## Dataset entries
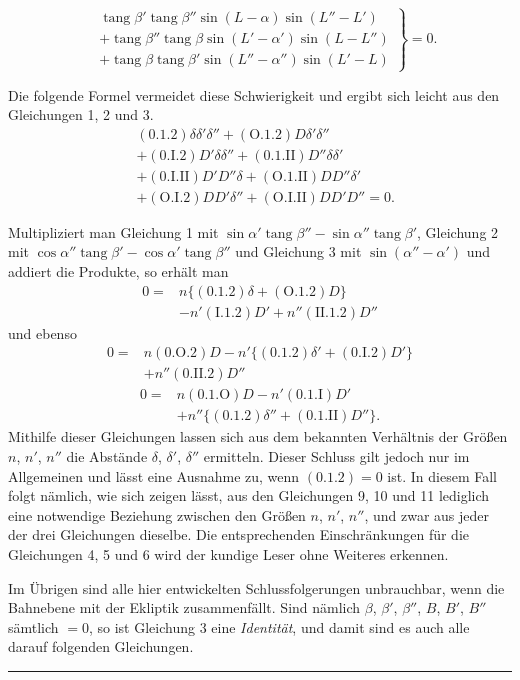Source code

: \[
\left.\begin{aligned}
&\operatorname{tang}\beta'\operatorname{tang}\beta''\sin(L-\alpha)\sin(L''-L')\\
&+\operatorname{tang}\beta''\operatorname{tang}\beta\sin(L'-\alpha')\sin(L-L'')\\
&+\operatorname{tang}\beta\operatorname{tang}\beta'\sin(L''-\alpha'')\sin(L'-L)
\end{aligned}\right\}=0.
\]
\par
Die folgende Formel vermeidet diese Schwierigkeit und ergibt sich leicht aus den Gleichungen 1, 2 und 3.
\[
\begin{aligned}
&(0.1.2)\delta\delta'\delta''+(\mathrm{O}.1.2)D\delta'\delta''\\
&+(0.\mathrm{I}.2)D'\delta\delta''+(0.1.\mathrm{II})D''\delta\delta'\\
&+(0.\mathrm{I}.\mathrm{II})D'D''\delta+(\mathrm{O}.1.\mathrm{II})DD''\delta'\\
&+(\mathrm{O}.\mathrm{I}.2)DD'\delta''+(\mathrm{O}.\mathrm{I}.\mathrm{II})DD'D''=0.
\end{aligned}\tag*{8)}
\]
\par
Multipliziert man Gleichung 1 mit $\sin\alpha'\operatorname{tang}\beta''-\sin\alpha''\operatorname{tang}\beta'$, Gleichung 2 mit $\cos\alpha''\operatorname{tang}\beta'-\cos\alpha'\operatorname{tang}\beta''$ und Gleichung 3 mit $\sin(\alpha''-\alpha')$ und addiert die Produkte, so erhält man
\[
\begin{aligned}
0={}&n\{(0.1.2)\delta+(\mathrm{O}.1.2)D\}\\
&-n'(\mathrm{I}.1.2)D'+n''(\mathrm{II}.1.2)D''
\end{aligned}\tag*{9)}
\]
und ebenso
\[
\begin{aligned}
0={}&n(0.\mathrm{O}.2)D-n'\{(0.1.2)\delta'+(0.\mathrm{I}.2)D'\}\\
&+n''(0.\mathrm{II}.2)D''
\end{aligned}\tag*{10)}
\]
\[
\begin{aligned}
0={}&n(0.1.\mathrm{O})D-n'(0.1.\mathrm{I})D'\\
&+n''\{(0.1.2)\delta''+(0.1.\mathrm{II})D''\}.
\end{aligned}\tag*{11)}
\]
Mithilfe dieser Gleichungen lassen sich aus dem bekannten Verhältnis der Größen $n$, $n'$, $n''$ die Abstände $\delta$, $\delta'$, $\delta''$ ermitteln. Dieser Schluss gilt jedoch nur im Allgemeinen und lässt eine Ausnahme zu, wenn $(0.1.2)=0$ ist. In diesem Fall folgt nämlich, wie sich zeigen lässt, aus den Gleichungen 9, 10 und 11 lediglich eine notwendige Beziehung zwischen den Größen $n$, $n'$, $n''$, und zwar aus jeder der drei Gleichungen dieselbe. Die entsprechenden Einschränkungen für die Gleichungen 4, 5 und 6 wird der kundige Leser ohne Weiteres erkennen.
\par
Im Übrigen sind alle hier entwickelten Schlussfolgerungen unbrauchbar, wenn die Bahnebene mit der Ekliptik zusammenfällt. Sind nämlich $\beta$, $\beta'$, $\beta''$, $B$, $B'$, $B''$ sämtlich $=0$, so ist Gleichung 3 eine \emph{Identität}, und damit sind es auch alle darauf folgenden Gleichungen.
\par\bigskip\begin{center}\rule{.23\linewidth}{.35pt}\end{center}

## ACTIVITY
Leaving the pictures out, reproduce the entries above exactly.

## YOUR SOLUTION
Source code

: \[
\left.\begin{aligned}
&\operatorname{tang}\beta'\operatorname{tang}\beta''\sin(L-\alpha)\sin(L''-L')\\
&+\operatorname{tang}\beta''\operatorname{tang}\beta\sin(L'-\alpha')\sin(L-L'')\\
&+\operatorname{tang}\beta\operatorname{tang}\beta'\sin(L''-\alpha'')\sin(L'-L)
\end{aligned}\right\}=0.
\]
\par
Die folgende Formel vermeidet diese Schwierigkeit und ergibt sich leicht aus den Gleichungen 1, 2 und 3.
\[
\begin{aligned}
&(0.1.2)\delta\delta'\delta''+(\mathrm{O}.1.2)D\delta'\delta''\\
&+(0.\mathrm{I}.2)D'\delta\delta''+(0.1.\mathrm{II})D''\delta\delta'\\
&+(0.\mathrm{I}.\mathrm{II})D'D''\delta+(\mathrm{O}.1.\mathrm{II})DD''\delta'\\
&+(\mathrm{O}.\mathrm{I}.2)DD'\delta''+(\mathrm{O}.\mathrm{I}.\mathrm{II})DD'D''=0.
\end{aligned}\tag*{8)}
\]
\par
Multipliziert man Gleichung 1 mit $\sin\alpha'\operatorname{tang}\beta''-\sin\alpha''\operatorname{tang}\beta'$, Gleichung 2 mit $\cos\alpha''\operatorname{tang}\beta'-\cos\alpha'\operatorname{tang}\beta''$ und Gleichung 3 mit $\sin(\alpha''-\alpha')$ und addiert die Produkte, so erhält man
\[
\begin{aligned}
0={}&n\{(0.1.2)\delta+(\mathrm{O}.1.2)D\}\\
&-n'(\mathrm{I}.1.2)D'+n''(\mathrm{II}.1.2)D''
\end{aligned}\tag*{9)}
\]
und ebenso
\[
\begin{aligned}
0={}&n(0.\mathrm{O}.2)D-n'\{(0.1.2)\delta'+(0.\mathrm{I}.2)D'\}\\
&+n''(0.\mathrm{II}.2)D''
\end{aligned}\tag*{10)}
\]
\[
\begin{aligned}
0={}&n(0.1.\mathrm{O})D-n'(0.1.\mathrm{I})D'\\
&+n''\{(0.1.2)\delta''+(0.1.\mathrm{II})D''\}.
\end{aligned}\tag*{11)}
\]
Mithilfe dieser Gleichungen lassen sich aus dem bekannten Verhältnis der Größen $n$, $n'$, $n''$ die Abstände $\delta$, $\delta'$, $\delta''$ ermitteln. Dieser Schluss gilt jedoch nur im Allgemeinen und lässt eine Ausnahme zu, wenn $(0.1.2)=0$ ist. In diesem Fall folgt nämlich, wie sich zeigen lässt, aus den Gleichungen 9, 10 und 11 lediglich eine notwendige Beziehung zwischen den Größen $n$, $n'$, $n''$, und zwar aus jeder der drei Gleichungen dieselbe. Die entsprechenden Einschränkungen für die Gleichungen 4, 5 und 6 wird der kundige Leser ohne Weiteres erkennen.
\par
Im Übrigen sind alle hier entwickelten Schlussfolgerungen unbrauchbar, wenn die Bahnebene mit der Ekliptik zusammenfällt. Sind nämlich $\beta$, $\beta'$, $\beta''$, $B$, $B'$, $B''$ sämtlich $=0$, so ist Gleichung 3 eine \emph{Identität}, und damit sind es auch alle darauf folgenden Gleichungen.
\par\bigskip\begin{center}\rule{.23\linewidth}{.35pt}\end{center}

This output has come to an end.